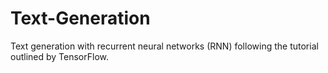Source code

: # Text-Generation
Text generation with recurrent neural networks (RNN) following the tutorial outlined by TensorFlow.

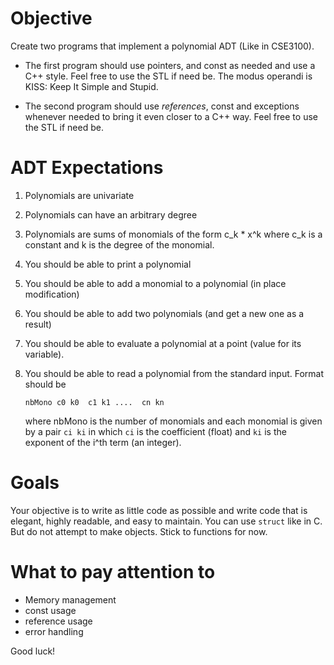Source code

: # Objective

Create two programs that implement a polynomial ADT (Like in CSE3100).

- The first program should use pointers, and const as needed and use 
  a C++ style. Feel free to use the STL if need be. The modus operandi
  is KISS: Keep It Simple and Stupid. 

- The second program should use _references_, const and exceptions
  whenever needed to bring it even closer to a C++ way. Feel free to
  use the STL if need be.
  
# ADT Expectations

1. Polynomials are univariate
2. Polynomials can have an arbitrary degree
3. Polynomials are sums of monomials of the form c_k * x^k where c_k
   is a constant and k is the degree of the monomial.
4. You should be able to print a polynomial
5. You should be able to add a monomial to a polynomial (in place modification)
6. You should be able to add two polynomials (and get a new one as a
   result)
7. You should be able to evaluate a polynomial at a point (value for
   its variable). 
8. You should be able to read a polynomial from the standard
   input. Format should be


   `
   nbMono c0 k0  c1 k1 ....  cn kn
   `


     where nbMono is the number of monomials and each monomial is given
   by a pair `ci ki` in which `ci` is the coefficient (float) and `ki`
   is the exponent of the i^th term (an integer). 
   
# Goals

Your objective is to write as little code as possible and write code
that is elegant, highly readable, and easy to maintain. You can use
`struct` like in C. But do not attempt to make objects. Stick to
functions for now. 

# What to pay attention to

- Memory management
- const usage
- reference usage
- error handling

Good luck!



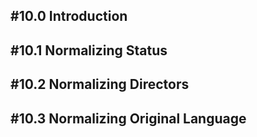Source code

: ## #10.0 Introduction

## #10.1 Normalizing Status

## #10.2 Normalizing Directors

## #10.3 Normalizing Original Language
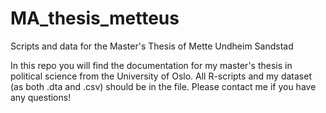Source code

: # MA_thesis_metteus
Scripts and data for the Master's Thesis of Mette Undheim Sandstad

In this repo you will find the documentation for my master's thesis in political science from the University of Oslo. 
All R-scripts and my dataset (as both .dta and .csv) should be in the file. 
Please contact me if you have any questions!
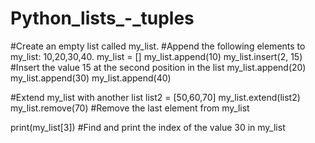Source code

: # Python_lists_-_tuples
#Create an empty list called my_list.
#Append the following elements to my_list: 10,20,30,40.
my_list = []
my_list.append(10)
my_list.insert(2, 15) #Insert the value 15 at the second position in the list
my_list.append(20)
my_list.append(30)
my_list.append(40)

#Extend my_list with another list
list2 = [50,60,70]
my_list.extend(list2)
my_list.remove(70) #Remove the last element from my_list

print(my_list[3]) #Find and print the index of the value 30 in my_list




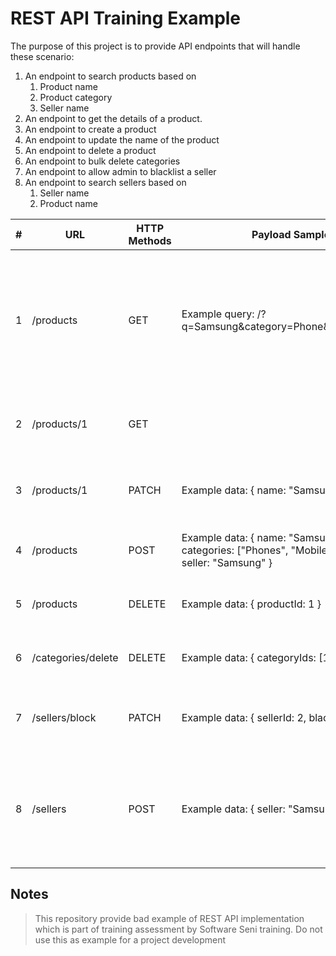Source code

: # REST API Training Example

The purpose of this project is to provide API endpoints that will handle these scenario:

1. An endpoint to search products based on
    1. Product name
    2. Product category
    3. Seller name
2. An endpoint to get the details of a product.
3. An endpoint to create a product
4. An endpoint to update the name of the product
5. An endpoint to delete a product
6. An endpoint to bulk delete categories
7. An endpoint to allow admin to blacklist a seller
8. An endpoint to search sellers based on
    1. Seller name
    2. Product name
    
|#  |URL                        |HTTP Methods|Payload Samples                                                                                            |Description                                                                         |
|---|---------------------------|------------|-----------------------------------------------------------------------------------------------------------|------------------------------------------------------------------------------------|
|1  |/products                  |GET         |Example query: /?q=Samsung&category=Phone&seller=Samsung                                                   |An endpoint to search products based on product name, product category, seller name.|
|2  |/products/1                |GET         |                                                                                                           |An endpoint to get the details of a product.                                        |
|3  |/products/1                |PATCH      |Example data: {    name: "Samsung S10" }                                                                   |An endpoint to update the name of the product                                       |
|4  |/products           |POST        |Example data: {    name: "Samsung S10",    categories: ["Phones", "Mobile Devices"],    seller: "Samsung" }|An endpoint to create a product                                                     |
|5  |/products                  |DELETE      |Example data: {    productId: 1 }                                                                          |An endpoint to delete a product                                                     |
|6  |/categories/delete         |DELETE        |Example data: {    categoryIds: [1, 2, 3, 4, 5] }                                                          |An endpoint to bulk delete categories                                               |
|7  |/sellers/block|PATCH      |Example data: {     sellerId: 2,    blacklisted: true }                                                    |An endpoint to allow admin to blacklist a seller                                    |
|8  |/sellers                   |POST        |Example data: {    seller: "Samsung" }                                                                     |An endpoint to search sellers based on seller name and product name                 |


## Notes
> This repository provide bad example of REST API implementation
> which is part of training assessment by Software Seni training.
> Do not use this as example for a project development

> **WORK REQUEST**: In the listing above, locate the line containing "- The second" and the line containing "its variable).". Transcribe those two lines and everything between them, exactly as written.

> **REPLY TO THE EXERCISE**:
- The second program should use _references_, const and exceptions
  whenever needed to bring it even closer to a C++ way. Feel free to
  use the STL if need be.
  
# ADT Expectations

1. Polynomials are univariate
2. Polynomials can have an arbitrary degree
3. Polynomials are sums of monomials of the form c_k * x^k where c_k
   is a constant and k is the degree of the monomial.
4. You should be able to print a polynomial
5. You should be able to add a monomial to a polynomial (in place modification)
6. You should be able to add two polynomials (and get a new one as a
   result)
7. You should be able to evaluate a polynomial at a point (value for
   its variable). 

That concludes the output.